## Saved entries:
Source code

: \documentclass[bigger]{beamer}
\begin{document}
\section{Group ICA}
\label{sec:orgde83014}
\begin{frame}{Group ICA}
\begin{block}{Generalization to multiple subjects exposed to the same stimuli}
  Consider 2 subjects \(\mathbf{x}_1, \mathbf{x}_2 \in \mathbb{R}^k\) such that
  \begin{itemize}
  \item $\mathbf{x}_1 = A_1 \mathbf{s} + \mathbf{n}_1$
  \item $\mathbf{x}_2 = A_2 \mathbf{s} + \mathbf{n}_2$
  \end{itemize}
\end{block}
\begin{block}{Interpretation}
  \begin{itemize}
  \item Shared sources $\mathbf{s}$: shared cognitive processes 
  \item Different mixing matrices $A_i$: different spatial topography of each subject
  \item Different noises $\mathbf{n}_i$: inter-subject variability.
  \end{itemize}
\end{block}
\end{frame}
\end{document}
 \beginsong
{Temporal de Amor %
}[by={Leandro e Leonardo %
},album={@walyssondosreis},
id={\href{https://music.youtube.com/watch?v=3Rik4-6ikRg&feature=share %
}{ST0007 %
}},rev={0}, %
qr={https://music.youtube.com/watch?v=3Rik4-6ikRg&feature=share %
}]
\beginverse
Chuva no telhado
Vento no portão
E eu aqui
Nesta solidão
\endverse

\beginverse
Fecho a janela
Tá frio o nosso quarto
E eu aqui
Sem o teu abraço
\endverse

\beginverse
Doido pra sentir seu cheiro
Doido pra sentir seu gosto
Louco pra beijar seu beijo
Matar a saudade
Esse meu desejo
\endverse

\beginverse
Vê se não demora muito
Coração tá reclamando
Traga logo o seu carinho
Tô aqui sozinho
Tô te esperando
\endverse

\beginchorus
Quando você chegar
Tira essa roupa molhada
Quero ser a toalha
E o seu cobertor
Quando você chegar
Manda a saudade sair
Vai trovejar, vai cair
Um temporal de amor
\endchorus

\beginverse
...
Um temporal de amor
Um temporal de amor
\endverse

==

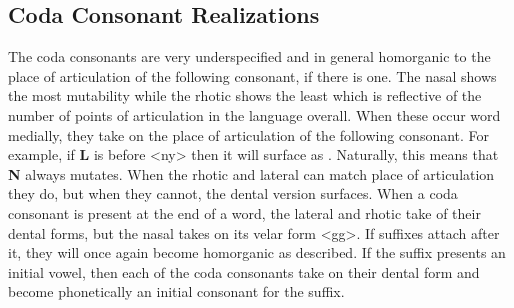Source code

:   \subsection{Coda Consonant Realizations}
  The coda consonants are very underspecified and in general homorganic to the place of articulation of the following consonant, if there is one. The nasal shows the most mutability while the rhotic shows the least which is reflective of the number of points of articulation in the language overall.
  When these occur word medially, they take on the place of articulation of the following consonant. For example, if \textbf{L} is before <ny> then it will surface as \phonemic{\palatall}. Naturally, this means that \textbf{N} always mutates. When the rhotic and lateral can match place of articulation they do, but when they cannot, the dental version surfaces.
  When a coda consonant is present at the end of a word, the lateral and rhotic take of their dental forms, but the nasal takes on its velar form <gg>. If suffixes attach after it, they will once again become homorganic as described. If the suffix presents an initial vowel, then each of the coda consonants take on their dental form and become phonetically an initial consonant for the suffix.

## Description of the task:
From the entries above, restate word for word the lines from the line containing "The coda consonants are" to the line containing "When a coda", both ends included, and nothing more.

## Completed exercise:
  The coda consonants are very underspecified and in general homorganic to the place of articulation of the following consonant, if there is one. The nasal shows the most mutability while the rhotic shows the least which is reflective of the number of points of articulation in the language overall.
  When these occur word medially, they take on the place of articulation of the following consonant. For example, if \textbf{L} is before <ny> then it will surface as \phonemic{\palatall}. Naturally, this means that \textbf{N} always mutates. When the rhotic and lateral can match place of articulation they do, but when they cannot, the dental version surfaces.
  When a coda consonant is present at the end of a word, the lateral and rhotic take of their dental forms, but the nasal takes on its velar form <gg>. If suffixes attach after it, they will once again become homorganic as described. If the suffix presents an initial vowel, then each of the coda consonants take on their dental form and become phonetically an initial consonant for the suffix.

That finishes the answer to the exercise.